Segment Start: SOURCE INFORMATION

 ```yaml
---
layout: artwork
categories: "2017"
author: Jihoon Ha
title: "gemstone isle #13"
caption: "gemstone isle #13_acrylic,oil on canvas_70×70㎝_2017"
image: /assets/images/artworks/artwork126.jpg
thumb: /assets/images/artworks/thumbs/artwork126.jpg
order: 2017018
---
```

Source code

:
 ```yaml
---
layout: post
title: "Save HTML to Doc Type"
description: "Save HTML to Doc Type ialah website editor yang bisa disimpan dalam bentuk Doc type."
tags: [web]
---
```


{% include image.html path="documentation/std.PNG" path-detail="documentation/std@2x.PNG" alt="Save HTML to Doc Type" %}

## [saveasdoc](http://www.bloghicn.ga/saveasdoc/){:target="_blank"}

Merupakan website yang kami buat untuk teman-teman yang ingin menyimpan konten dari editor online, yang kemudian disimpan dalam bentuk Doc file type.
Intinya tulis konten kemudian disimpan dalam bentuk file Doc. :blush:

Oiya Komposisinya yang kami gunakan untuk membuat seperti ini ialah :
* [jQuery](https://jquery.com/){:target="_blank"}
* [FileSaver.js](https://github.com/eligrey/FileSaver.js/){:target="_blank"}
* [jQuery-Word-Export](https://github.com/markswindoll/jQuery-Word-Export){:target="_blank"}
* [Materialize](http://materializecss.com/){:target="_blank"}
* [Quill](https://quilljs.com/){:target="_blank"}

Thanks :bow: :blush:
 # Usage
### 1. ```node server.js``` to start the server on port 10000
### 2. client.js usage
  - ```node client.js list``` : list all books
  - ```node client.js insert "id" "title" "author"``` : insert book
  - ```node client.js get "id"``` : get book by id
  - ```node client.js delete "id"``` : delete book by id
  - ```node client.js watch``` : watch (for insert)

Segment End: SOURCE INFORMATION

WORK TO BE COMPLETED:
Once you find the line containing "list all books", copy it and every line after it through the end of the records, exactly and nothing else.

WRITTEN RESPONSE:
  - ```node client.js list``` : list all books
  - ```node client.js insert "id" "title" "author"``` : insert book
  - ```node client.js get "id"``` : get book by id
  - ```node client.js delete "id"``` : delete book by id
  - ```node client.js watch``` : watch (for insert)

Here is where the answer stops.